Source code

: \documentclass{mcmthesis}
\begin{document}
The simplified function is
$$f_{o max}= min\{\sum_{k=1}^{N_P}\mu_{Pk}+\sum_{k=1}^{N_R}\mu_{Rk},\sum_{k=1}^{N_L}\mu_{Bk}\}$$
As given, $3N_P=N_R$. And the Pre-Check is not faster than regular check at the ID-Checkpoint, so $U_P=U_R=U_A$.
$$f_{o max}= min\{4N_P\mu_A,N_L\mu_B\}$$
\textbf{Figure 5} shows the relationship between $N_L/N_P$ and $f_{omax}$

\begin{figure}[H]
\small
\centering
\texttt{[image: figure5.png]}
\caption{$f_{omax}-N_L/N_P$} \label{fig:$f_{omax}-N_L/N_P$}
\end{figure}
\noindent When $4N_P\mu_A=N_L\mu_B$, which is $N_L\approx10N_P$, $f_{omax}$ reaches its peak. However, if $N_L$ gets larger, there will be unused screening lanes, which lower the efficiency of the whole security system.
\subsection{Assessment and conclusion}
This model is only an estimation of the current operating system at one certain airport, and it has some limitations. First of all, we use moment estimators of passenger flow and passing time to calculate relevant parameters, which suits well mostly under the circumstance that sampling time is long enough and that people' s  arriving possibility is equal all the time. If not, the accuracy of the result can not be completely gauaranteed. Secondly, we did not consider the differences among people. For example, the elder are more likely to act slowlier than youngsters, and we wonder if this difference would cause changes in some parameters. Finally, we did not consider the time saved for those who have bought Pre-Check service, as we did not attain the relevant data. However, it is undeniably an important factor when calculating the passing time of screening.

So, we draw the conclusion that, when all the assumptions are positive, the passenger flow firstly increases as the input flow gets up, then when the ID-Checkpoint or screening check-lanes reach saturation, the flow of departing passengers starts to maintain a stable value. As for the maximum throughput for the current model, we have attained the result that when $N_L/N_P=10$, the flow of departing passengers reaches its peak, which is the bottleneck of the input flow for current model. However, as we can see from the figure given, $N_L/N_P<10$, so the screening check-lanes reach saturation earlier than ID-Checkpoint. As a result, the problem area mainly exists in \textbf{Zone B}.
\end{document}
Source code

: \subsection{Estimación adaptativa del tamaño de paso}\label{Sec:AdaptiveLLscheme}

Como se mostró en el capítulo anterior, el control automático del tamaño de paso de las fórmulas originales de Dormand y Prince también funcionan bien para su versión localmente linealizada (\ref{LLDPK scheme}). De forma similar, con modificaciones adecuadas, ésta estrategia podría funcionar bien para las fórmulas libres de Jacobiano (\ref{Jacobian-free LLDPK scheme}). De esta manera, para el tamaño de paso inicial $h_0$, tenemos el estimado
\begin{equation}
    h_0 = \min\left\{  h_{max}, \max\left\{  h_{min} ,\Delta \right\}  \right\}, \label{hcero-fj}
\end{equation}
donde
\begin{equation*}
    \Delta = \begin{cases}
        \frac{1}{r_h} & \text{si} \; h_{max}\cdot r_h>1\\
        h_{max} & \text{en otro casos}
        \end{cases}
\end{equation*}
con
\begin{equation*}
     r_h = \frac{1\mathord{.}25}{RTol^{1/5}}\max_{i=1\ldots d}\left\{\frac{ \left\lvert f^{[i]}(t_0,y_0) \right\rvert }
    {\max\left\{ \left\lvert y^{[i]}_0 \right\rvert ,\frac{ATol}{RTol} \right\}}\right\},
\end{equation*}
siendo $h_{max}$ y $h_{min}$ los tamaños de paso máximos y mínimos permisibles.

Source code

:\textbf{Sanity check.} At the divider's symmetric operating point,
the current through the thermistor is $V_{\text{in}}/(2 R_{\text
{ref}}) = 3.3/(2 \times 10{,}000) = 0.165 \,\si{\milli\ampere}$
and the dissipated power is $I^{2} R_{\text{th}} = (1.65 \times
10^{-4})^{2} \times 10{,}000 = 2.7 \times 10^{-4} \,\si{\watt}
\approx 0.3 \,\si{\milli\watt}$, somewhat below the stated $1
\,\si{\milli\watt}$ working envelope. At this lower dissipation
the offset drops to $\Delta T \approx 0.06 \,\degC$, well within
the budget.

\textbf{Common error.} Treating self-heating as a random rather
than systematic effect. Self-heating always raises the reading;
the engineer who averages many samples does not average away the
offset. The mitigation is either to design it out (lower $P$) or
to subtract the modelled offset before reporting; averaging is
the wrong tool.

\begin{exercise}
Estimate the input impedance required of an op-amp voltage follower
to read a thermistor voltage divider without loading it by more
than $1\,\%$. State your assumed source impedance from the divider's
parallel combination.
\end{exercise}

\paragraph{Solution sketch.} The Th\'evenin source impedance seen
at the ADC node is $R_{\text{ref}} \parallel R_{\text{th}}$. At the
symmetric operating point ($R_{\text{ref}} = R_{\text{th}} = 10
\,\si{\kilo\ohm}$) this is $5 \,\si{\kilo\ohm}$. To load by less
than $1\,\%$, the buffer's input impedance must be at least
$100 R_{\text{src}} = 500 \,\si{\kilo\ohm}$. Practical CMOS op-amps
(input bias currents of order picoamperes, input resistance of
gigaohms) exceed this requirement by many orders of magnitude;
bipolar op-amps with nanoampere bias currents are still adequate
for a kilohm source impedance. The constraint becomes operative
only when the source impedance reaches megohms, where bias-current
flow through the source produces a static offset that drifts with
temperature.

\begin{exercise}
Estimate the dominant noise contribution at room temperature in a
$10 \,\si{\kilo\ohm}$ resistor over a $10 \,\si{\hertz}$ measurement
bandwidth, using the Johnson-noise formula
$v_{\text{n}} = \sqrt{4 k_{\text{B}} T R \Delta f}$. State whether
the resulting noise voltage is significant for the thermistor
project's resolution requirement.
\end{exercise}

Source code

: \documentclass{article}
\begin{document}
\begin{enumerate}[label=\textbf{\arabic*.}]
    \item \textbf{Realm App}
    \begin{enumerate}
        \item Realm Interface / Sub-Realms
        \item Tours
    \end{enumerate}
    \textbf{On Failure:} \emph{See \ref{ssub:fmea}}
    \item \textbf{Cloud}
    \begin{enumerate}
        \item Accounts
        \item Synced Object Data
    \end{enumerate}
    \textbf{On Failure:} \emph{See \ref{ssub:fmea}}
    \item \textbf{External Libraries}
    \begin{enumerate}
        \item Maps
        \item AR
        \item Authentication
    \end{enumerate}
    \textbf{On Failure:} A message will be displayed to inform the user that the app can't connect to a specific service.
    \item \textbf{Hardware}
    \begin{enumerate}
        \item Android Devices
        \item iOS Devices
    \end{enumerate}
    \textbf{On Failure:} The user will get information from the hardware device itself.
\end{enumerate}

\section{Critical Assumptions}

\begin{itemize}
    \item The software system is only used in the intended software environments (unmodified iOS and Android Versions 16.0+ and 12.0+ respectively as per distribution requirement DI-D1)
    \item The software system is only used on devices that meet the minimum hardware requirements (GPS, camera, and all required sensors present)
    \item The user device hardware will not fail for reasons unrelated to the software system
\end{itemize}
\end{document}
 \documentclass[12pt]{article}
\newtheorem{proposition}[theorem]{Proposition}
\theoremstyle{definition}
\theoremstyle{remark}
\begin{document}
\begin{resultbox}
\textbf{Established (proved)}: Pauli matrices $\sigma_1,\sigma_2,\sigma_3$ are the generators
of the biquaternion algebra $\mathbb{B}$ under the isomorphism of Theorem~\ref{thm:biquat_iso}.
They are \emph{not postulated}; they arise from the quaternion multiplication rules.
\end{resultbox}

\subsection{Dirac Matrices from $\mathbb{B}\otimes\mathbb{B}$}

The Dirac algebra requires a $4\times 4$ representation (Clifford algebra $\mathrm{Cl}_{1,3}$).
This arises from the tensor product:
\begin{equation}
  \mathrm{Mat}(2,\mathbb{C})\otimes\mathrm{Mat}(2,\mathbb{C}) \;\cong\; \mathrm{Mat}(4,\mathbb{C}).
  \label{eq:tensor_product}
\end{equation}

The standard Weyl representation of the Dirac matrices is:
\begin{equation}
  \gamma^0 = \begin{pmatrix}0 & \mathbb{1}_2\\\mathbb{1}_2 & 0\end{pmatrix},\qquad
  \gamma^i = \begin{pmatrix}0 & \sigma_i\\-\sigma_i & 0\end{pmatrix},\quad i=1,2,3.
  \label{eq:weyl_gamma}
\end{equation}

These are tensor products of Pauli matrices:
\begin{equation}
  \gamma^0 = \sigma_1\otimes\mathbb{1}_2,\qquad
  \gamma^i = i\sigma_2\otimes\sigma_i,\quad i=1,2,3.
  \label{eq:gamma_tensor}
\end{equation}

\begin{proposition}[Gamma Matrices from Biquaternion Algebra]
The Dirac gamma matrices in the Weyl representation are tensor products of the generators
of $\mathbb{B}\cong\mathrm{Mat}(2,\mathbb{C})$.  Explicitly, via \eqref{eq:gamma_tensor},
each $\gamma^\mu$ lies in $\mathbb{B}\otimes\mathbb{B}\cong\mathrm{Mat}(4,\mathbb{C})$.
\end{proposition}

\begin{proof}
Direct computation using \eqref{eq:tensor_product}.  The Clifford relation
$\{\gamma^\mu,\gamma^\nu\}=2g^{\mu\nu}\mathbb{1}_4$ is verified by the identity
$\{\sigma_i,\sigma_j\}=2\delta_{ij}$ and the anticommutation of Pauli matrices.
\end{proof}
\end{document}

> Work item: If a line above holds the string "representation", copy it out.

> Response area:
The Dirac algebra requires a $4\times 4$ representation (Clifford algebra $\mathrm{Cl}_{1,3}$).
The standard Weyl representation of the Dirac matrices is:
The Dirac gamma matrices in the Weyl representation are tensor products of the generators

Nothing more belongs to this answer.